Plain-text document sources
________________________________________

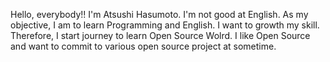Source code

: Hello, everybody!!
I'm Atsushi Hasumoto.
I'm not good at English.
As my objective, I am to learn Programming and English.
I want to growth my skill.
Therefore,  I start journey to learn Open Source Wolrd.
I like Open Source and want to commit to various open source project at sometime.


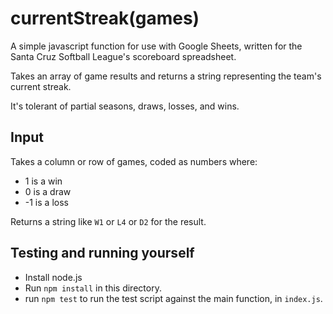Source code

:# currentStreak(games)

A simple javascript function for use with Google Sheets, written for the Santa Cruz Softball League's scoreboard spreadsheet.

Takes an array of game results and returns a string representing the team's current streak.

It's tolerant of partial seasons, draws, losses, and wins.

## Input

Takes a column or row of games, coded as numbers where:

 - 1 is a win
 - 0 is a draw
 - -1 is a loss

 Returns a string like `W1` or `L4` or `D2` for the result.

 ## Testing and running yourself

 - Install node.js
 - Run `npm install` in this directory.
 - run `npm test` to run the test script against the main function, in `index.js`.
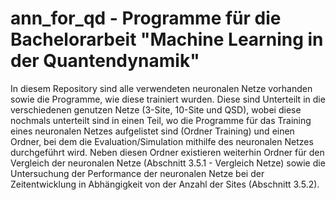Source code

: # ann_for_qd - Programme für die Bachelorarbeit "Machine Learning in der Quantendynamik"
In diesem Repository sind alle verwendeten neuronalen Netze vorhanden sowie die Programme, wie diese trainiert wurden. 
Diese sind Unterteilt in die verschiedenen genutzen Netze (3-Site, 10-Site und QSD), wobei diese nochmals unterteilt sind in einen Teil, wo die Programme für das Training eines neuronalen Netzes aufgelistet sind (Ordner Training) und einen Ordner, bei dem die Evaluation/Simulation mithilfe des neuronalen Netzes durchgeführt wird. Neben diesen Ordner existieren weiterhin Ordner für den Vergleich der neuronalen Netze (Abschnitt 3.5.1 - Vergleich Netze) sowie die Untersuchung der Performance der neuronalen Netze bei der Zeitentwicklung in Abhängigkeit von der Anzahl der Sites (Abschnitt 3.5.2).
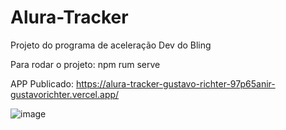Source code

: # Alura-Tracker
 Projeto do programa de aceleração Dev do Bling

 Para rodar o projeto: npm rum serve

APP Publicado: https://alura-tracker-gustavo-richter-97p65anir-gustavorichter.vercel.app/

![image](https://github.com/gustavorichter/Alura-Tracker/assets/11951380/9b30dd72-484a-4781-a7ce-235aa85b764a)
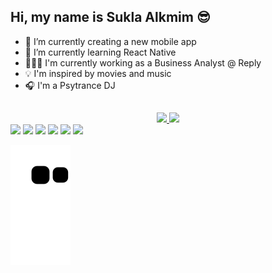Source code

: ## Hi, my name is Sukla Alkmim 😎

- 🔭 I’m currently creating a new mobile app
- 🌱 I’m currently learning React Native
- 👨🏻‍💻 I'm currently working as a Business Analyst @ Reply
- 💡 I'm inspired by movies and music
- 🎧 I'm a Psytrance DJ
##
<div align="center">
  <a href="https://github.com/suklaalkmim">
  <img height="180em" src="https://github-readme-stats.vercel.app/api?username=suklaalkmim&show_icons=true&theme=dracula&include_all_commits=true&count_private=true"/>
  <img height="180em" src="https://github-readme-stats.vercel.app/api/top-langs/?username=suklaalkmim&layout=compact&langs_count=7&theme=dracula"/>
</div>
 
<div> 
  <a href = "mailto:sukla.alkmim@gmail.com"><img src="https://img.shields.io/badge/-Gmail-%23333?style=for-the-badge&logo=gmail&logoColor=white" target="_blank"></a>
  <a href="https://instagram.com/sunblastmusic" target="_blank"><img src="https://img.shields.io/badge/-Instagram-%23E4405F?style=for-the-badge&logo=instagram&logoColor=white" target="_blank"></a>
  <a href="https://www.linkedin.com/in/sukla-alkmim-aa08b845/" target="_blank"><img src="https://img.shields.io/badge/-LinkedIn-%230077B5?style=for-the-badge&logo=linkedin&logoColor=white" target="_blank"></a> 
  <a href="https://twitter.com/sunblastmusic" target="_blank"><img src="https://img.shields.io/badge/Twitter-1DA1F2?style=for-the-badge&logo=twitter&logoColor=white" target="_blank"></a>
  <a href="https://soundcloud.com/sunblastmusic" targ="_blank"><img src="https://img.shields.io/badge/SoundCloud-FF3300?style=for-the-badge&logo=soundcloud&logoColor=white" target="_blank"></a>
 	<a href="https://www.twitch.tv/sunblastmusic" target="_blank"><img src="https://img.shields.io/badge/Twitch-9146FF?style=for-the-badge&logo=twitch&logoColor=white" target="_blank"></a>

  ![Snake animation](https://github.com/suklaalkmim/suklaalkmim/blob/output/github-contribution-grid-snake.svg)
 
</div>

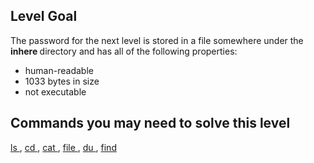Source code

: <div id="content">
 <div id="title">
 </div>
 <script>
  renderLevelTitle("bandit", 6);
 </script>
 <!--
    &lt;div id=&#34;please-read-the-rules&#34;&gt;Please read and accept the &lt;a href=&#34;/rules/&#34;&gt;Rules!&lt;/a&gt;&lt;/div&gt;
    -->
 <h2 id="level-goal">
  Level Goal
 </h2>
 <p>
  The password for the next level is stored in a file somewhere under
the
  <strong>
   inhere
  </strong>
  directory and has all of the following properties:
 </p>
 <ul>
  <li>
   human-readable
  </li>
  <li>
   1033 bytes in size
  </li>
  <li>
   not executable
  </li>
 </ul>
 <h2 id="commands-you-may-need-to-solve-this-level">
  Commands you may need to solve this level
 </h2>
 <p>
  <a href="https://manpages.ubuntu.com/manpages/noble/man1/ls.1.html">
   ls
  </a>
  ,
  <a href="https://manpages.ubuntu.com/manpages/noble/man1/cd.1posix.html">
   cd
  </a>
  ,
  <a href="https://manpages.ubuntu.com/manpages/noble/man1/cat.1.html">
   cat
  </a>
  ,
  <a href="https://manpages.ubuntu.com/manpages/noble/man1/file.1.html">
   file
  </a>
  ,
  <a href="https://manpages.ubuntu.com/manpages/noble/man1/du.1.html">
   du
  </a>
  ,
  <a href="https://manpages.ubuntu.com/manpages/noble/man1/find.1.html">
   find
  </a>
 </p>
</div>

________________________________________

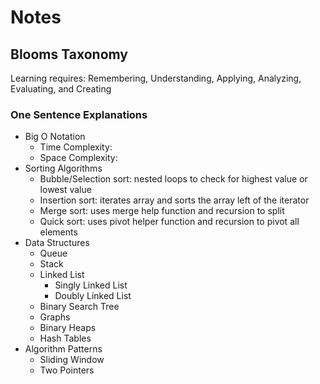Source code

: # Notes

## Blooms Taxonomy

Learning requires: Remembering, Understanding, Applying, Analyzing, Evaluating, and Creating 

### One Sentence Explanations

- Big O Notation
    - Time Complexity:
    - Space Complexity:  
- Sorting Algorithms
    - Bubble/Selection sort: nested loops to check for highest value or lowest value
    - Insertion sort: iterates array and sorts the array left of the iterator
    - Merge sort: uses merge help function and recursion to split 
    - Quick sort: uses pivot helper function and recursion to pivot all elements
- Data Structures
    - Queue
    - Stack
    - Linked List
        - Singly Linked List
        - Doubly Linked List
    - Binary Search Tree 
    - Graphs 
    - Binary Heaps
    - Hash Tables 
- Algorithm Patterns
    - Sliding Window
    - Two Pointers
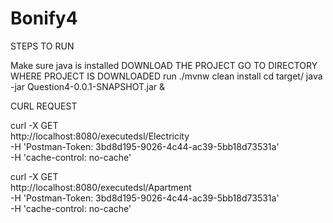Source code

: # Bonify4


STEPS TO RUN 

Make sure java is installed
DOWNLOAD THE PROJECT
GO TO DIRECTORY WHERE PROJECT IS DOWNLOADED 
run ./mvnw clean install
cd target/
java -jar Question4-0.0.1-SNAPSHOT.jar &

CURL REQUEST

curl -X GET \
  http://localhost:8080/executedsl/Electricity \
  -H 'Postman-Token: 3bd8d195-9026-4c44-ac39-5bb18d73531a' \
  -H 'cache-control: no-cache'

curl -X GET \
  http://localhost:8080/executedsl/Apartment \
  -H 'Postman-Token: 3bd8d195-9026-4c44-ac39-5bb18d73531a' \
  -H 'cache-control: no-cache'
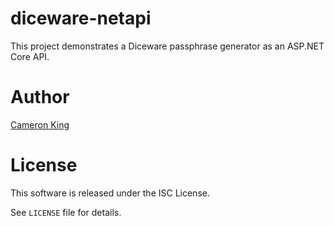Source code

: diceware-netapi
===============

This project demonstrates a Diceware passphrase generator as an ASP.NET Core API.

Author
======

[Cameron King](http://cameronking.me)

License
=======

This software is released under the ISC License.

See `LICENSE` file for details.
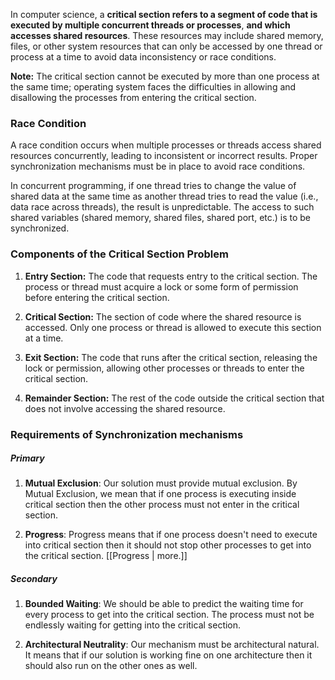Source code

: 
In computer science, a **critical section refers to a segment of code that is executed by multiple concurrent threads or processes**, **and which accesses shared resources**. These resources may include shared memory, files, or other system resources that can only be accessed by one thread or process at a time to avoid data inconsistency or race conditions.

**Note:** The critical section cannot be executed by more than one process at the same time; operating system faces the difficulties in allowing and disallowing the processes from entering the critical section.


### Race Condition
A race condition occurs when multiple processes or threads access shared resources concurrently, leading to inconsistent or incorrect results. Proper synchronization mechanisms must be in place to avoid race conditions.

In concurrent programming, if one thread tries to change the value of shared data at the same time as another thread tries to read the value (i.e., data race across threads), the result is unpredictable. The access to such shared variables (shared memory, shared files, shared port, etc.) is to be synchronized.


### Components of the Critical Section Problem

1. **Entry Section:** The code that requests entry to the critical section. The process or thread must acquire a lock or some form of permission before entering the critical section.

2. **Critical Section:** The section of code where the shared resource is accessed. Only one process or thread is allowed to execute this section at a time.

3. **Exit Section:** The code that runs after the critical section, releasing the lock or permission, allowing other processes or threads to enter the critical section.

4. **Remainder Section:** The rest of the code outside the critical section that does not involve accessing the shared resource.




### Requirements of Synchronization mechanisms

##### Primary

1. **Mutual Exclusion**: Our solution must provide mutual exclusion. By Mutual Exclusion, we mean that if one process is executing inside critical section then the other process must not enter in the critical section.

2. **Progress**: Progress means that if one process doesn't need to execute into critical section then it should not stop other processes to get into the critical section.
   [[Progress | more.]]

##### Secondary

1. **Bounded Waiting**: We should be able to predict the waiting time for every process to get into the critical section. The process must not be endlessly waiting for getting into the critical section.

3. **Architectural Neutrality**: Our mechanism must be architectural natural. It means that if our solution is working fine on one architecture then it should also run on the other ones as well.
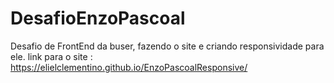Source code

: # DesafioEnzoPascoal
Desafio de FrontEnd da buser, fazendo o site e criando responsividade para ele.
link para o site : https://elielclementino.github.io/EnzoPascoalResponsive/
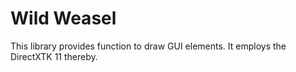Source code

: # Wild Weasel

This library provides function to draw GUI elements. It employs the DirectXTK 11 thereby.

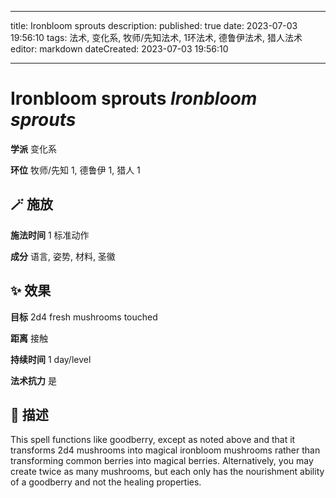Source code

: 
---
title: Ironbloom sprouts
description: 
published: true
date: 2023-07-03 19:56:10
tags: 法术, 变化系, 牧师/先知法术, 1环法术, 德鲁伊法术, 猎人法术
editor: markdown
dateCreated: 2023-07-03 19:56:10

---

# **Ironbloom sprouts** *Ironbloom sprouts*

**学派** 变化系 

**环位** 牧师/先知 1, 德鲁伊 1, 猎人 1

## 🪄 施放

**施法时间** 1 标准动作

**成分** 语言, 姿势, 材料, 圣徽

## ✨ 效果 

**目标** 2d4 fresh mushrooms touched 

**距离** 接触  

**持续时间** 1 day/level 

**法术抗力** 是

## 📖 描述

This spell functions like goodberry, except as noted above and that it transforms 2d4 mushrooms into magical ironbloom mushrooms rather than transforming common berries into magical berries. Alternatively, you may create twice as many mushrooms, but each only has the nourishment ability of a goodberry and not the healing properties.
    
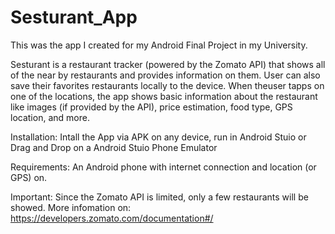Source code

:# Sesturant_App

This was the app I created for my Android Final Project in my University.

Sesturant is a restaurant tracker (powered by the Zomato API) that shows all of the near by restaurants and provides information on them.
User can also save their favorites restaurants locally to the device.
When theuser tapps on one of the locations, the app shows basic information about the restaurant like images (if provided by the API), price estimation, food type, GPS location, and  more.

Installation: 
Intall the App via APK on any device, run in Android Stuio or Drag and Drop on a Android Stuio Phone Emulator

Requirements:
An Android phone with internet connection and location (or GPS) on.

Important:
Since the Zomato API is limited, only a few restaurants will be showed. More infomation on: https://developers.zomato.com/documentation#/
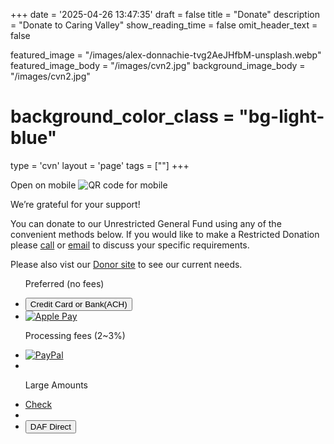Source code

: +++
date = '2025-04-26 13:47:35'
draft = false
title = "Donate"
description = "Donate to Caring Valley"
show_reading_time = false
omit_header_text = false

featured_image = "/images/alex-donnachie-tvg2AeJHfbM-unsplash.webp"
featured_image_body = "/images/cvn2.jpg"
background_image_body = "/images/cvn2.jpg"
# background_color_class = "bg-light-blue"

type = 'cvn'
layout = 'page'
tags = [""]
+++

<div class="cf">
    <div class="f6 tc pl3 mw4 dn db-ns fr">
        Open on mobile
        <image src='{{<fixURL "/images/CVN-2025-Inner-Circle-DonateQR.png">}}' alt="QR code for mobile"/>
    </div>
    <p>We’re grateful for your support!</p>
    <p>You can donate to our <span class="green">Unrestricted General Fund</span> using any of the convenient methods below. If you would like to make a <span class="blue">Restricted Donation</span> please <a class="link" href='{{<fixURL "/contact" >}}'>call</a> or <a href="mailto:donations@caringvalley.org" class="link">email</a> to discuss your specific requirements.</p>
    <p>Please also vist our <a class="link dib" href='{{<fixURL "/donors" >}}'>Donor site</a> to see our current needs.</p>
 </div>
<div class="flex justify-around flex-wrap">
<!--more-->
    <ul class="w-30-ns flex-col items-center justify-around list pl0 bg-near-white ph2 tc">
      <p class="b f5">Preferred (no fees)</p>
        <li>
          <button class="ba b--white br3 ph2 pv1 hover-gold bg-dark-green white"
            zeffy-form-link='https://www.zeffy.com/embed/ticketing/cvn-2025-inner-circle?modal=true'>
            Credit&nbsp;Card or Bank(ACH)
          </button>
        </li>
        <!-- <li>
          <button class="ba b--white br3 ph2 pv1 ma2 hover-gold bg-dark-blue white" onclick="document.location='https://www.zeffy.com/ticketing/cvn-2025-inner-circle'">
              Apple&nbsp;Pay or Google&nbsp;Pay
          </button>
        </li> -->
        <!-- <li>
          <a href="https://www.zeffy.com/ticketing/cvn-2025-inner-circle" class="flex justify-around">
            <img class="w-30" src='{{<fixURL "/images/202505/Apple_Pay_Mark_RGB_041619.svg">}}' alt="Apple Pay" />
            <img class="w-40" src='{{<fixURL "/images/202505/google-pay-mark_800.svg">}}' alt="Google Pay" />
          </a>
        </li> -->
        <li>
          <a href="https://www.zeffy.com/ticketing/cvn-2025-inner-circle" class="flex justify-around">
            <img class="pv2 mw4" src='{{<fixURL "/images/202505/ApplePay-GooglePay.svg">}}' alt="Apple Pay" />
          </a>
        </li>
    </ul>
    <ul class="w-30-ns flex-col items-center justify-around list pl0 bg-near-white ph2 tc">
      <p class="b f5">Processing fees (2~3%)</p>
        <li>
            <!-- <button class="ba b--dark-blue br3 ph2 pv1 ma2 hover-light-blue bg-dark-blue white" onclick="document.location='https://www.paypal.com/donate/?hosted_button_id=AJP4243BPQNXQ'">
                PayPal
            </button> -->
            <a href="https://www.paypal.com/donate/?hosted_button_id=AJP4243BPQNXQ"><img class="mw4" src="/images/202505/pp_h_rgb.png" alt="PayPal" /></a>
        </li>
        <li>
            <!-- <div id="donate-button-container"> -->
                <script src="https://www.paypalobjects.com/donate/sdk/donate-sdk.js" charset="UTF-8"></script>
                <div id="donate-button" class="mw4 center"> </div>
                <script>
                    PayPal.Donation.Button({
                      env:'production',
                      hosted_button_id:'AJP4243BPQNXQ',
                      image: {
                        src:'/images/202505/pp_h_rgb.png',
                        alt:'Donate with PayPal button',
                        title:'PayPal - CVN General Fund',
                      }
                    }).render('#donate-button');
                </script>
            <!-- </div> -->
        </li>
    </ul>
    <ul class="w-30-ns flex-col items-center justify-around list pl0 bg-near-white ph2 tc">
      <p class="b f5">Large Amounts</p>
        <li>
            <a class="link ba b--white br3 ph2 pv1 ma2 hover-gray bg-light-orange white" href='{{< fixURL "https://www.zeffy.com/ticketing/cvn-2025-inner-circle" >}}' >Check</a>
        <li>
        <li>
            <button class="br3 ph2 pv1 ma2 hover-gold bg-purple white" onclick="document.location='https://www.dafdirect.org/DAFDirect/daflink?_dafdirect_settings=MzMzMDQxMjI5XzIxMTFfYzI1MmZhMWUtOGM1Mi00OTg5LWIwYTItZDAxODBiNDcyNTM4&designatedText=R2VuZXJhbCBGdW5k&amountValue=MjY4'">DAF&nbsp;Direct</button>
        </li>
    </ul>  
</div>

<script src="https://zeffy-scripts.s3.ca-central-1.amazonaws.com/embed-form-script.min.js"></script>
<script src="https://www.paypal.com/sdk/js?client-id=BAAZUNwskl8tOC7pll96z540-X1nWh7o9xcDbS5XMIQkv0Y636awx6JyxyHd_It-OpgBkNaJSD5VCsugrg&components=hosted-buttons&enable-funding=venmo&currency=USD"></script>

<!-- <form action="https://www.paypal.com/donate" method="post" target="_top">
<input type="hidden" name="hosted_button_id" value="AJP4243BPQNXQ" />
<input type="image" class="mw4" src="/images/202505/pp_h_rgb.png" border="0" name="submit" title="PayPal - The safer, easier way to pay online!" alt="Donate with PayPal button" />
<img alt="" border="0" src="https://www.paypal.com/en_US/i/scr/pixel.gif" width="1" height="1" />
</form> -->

________________________________________

- WHAT TO WORK ON
Among the lines above, find each one containing the string "border" and copy it.

- WRITTEN SOLUTION
<input type="image" class="mw4" src="/images/202505/pp_h_rgb.png" border="0" name="submit" title="PayPal - The safer, easier way to pay online!" alt="Donate with PayPal button" />
<img alt="" border="0" src="https://www.paypal.com/en_US/i/scr/pixel.gif" width="1" height="1" />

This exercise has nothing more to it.